Interestingly, in the survey, all of the houses in the city were found to have environmentally-unfriendly garbage disposal systems. In Tagbilaran, until now, waste segregation is not practiced though garbage is regularly collected by government-commissioned garbage collection system. Burning of trash is still practiced in some areas, especially those not proximate to the city and household and commercial waste are dealt as one.

Tagbilaran city has an open dumping site, where the garbage, after collection, are accumulated regardless of nature. Before the passage of Republic Act (RA) 9003 (Ecological Solid Waste Management Act) by the Philippine legislature in 2000 that prohibits open dumping systems in the country, garbage collected in Tagbilaran City was burnt in open air. Now, the garbage is just openly stored in an area 3 kilometers away from the city centre, either left to rot while recyclables are collected by scavengers.

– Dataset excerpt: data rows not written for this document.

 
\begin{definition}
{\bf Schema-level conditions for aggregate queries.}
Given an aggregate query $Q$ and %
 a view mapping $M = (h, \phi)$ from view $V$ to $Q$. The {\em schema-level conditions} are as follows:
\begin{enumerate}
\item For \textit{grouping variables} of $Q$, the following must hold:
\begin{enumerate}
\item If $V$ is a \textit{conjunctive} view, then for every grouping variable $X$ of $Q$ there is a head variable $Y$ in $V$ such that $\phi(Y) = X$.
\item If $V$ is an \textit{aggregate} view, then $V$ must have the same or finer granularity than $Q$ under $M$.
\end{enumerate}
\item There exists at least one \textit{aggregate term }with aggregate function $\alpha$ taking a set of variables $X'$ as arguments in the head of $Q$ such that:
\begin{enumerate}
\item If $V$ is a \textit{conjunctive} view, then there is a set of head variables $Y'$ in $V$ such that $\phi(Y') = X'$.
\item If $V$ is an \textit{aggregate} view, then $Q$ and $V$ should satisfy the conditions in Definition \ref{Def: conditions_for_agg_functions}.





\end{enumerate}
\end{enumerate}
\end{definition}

Liquid waste also is a problem to the city. The construction company hired to rehabilitate the road and drainage system discovered that there were various illegal tapping of the drainage system; illegal, because untreated water coming from the septic tanks of several establishments were channelled to the public drainage system which should have been used only for grey water.

The bulk of waste as well as grey water is enormous that it caused flooding in some parts of the city during heavy rain. The water can not just be disposed to the sea as these were not yet treated. A water treatment facility is not available and thus the big problem. The city has not yet penalized those with illegal connections and the flooding continued for a while until the city government, without the necessary clearance from the Department of Environment and Natural Resources (DENR), authorized the opening of the drainage water outfall in 9 November 2008, solving the flooding problem but jeopardizing the marine resources and the livelihood of several people.

The government of Tagbilaran has done little to respond to the alarming problem on waste management. An inter-local government unit sanitary landfill was conceptualized and currently undergoing construction. It should have served Tagbilaran and its eleven adjacent municipalities but the city government opted out to construct its own sanitary landfill facility. It has been a year and a half now since that pronouncement was made, but nothing material has turned out and Tagbilaran’s solid waste still goes to the open dumpsite.

The barangay captain of Dampas, the barangay where the dumpsite is located, expressed concern that his barangay constituents were greatly affected by the open dumpsite and requested for the dumpsite’s closure, citing RA 9003 as basis. The leading causes of morbidity of the city, and more particularly barangay Dampas are respiratory-related diseases as acute respiratory infection, bronchitis, pneumonia, and TB. Also, among the leading causes of death in the last eight years is pneumonia. This does not imply causation though but the issue deserves further interrogation, especially in a city where hospitalization costs are high and a significant number of poor people do not have health insurance.

The city government also acted late on the concern for waste water. An order for disconnecting the illegal tapping to the city’s drainage system was agreed to but not implemented. The negotiations for a wastewater treatment stalled, until such time that people clamoured for immediate action. The national government, through DENR Secretary Lito Atienza, agreed to flush the water to the sea, given the appropriate clearance from the agency. Rich people in the flooded areas acted on their own to protect their houses by piling sandbags, accentuating the flooding. Those who were not able to afford this control measure were largely affected.

It should be noted that Tagbilaran City’s main business establishments are tourism and tourism-support service providers. Unmanaged solid waste and wastewater will risk tourism-related activities, especially so that one of Bohol’s competitive advantages is its white beaches. Several hotels and restaurants are located along the coastline of Tagbilaran. Also, 4% of the population rely on fishing for livelihood. Polluting the seas will have adverse effects on marine resources, and consequently on people’s livelihoods.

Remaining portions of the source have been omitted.